> _What is required_:
What is the number of lines in this data that contain the word "pubkey"? Give the number alone.

> _Data for review_:
'''

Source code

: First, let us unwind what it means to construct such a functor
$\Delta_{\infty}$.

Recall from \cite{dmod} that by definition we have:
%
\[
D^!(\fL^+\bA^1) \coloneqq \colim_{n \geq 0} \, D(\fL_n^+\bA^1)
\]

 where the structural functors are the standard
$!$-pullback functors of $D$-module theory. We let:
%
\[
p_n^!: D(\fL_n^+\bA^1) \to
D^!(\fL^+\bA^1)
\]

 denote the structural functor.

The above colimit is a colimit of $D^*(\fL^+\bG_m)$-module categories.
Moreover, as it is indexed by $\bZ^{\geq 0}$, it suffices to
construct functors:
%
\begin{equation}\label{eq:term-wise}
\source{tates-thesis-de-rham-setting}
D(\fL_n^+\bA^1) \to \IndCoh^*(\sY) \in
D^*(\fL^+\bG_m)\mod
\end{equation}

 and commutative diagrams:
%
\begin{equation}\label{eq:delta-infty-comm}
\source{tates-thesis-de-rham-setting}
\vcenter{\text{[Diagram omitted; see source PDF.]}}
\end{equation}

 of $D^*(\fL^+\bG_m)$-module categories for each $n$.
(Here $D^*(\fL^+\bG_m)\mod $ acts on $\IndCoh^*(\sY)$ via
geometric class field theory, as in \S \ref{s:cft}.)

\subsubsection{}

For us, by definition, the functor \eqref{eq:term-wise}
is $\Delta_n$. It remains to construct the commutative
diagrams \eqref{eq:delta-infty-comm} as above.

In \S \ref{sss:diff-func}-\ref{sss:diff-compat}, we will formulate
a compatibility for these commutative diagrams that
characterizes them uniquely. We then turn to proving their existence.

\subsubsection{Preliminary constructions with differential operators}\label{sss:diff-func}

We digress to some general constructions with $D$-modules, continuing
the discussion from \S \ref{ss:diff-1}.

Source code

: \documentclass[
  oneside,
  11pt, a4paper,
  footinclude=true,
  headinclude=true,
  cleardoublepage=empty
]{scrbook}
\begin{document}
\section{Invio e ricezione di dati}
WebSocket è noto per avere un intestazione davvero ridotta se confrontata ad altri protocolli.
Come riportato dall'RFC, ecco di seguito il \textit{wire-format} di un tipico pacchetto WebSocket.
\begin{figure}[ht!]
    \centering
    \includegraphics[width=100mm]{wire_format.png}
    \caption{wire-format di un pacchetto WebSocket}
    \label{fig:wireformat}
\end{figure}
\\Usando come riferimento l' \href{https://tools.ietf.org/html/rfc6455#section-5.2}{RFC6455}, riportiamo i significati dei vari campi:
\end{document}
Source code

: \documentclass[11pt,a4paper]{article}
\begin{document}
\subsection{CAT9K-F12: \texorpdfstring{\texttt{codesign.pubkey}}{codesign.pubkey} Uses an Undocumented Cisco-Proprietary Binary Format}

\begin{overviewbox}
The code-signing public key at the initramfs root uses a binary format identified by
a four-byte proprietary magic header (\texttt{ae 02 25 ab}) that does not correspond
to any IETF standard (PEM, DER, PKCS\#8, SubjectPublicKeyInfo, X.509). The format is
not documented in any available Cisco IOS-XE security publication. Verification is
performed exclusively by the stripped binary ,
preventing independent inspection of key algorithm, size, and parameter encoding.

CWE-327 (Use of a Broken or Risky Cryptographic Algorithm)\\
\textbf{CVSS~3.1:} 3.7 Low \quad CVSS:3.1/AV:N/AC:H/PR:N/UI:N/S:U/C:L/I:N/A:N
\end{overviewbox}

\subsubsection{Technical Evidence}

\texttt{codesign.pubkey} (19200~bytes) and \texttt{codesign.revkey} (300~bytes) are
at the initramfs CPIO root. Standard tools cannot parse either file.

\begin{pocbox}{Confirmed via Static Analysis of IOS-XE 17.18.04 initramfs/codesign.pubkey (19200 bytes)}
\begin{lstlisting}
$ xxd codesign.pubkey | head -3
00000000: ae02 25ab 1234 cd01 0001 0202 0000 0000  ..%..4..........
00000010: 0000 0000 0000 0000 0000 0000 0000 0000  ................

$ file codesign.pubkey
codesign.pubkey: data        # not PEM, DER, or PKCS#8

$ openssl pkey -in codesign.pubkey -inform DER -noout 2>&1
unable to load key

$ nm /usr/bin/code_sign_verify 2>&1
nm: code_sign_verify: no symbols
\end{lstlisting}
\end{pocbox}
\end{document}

'''

> _Response to this exercise_:
7